• **Dataset records**:
▼
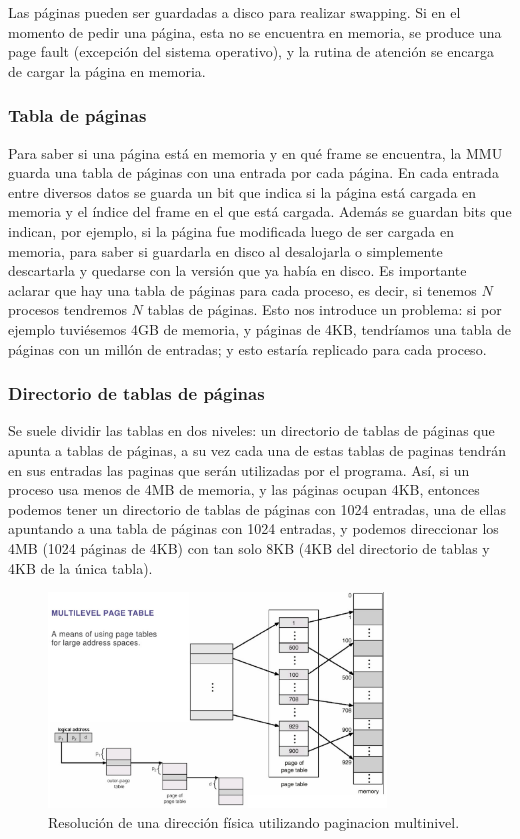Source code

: \documentclass{article}
\begin{document}
Las páginas pueden ser guardadas a disco para realizar swapping. Si en el momento de pedir una p\'agina, esta no se encuentra en memoria, se produce una page fault (excepci\'on del sistema operativo), y la rutina de atenci\'on se encarga de cargar la p\'agina en memoria. 

\subsubsection{Tabla de páginas}
Para saber si una p\'agina est\'a en memoria y en qu\'e frame se encuentra, la MMU guarda una tabla de p\'aginas con una entrada por cada p\'agina. En cada entrada entre diversos datos se guarda un bit que indica si la p\'agina est\'a cargada en memoria y el \'indice del frame en el que est\'a cargada. Adem\'as se guardan bits que indican, por ejemplo, si la p\'agina fue modificada luego de ser cargada en memoria, para saber si guardarla en disco al desalojarla o simplemente descartarla y quedarse con la versi\'on que ya hab\'ia en disco. Es importante aclarar que hay una tabla de p\'aginas para cada proceso, es decir, si tenemos $N$ procesos tendremos $N$ tablas de p\'aginas. Esto nos introduce un problema: si por ejemplo tuviésemos 4GB de memoria, y p\'aginas de 4KB, tendr\'iamos una tabla de p\'aginas con un mill\'on de entradas; y esto estaría replicado para cada proceso. 

\subsubsection{Directorio de tablas de páginas}
Se suele dividir las tablas en dos niveles: un directorio de tablas de p\'aginas que apunta a tablas de p\'aginas, a su vez cada una de estas tablas de paginas tendrán en sus entradas las paginas que serán utilizadas por el programa. As\'i, si un proceso usa menos de 4MB de memoria, y las p\'aginas ocupan 4KB, entonces podemos tener un directorio de tablas de p\'aginas con 1024 entradas, una de ellas apuntando a una tabla de p\'aginas con 1024 entradas, y podemos direccionar los 4MB (1024 p\'aginas de 4KB) con tan solo 8KB (4KB del directorio de tablas y 4KB de la \'unica tabla).

\begin{figure}[H]
    \centering
    \includegraphics[width=0.8\textwidth]{imgs/memory_multi_level_paging.png}
    \caption{Resolución de una dirección física utilizando paginacion multinivel.}
    \label{fig:memory_multi_level_paging}
\end{figure}
\end{document}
▲
• **Exercise objective**:
The result should be the same data as above, line for line, with the pictures gone.

• **Written response**:
Source code

: \documentclass{article}
\begin{document}
Las páginas pueden ser guardadas a disco para realizar swapping. Si en el momento de pedir una p\'agina, esta no se encuentra en memoria, se produce una page fault (excepci\'on del sistema operativo), y la rutina de atenci\'on se encarga de cargar la p\'agina en memoria. 

\subsubsection{Tabla de páginas}
Para saber si una p\'agina est\'a en memoria y en qu\'e frame se encuentra, la MMU guarda una tabla de p\'aginas con una entrada por cada p\'agina. En cada entrada entre diversos datos se guarda un bit que indica si la p\'agina est\'a cargada en memoria y el \'indice del frame en el que est\'a cargada. Adem\'as se guardan bits que indican, por ejemplo, si la p\'agina fue modificada luego de ser cargada en memoria, para saber si guardarla en disco al desalojarla o simplemente descartarla y quedarse con la versi\'on que ya hab\'ia en disco. Es importante aclarar que hay una tabla de p\'aginas para cada proceso, es decir, si tenemos $N$ procesos tendremos $N$ tablas de p\'aginas. Esto nos introduce un problema: si por ejemplo tuviésemos 4GB de memoria, y p\'aginas de 4KB, tendr\'iamos una tabla de p\'aginas con un mill\'on de entradas; y esto estaría replicado para cada proceso. 

\subsubsection{Directorio de tablas de páginas}
Se suele dividir las tablas en dos niveles: un directorio de tablas de p\'aginas que apunta a tablas de p\'aginas, a su vez cada una de estas tablas de paginas tendrán en sus entradas las paginas que serán utilizadas por el programa. As\'i, si un proceso usa menos de 4MB de memoria, y las p\'aginas ocupan 4KB, entonces podemos tener un directorio de tablas de p\'aginas con 1024 entradas, una de ellas apuntando a una tabla de p\'aginas con 1024 entradas, y podemos direccionar los 4MB (1024 p\'aginas de 4KB) con tan solo 8KB (4KB del directorio de tablas y 4KB de la \'unica tabla).

\begin{figure}[H]
    \centering
    \includegraphics[width=0.8\textwidth]{imgs/memory_multi_level_paging.png}
    \caption{Resolución de una dirección física utilizando paginacion multinivel.}
    \label{fig:memory_multi_level_paging}
\end{figure}
\end{document}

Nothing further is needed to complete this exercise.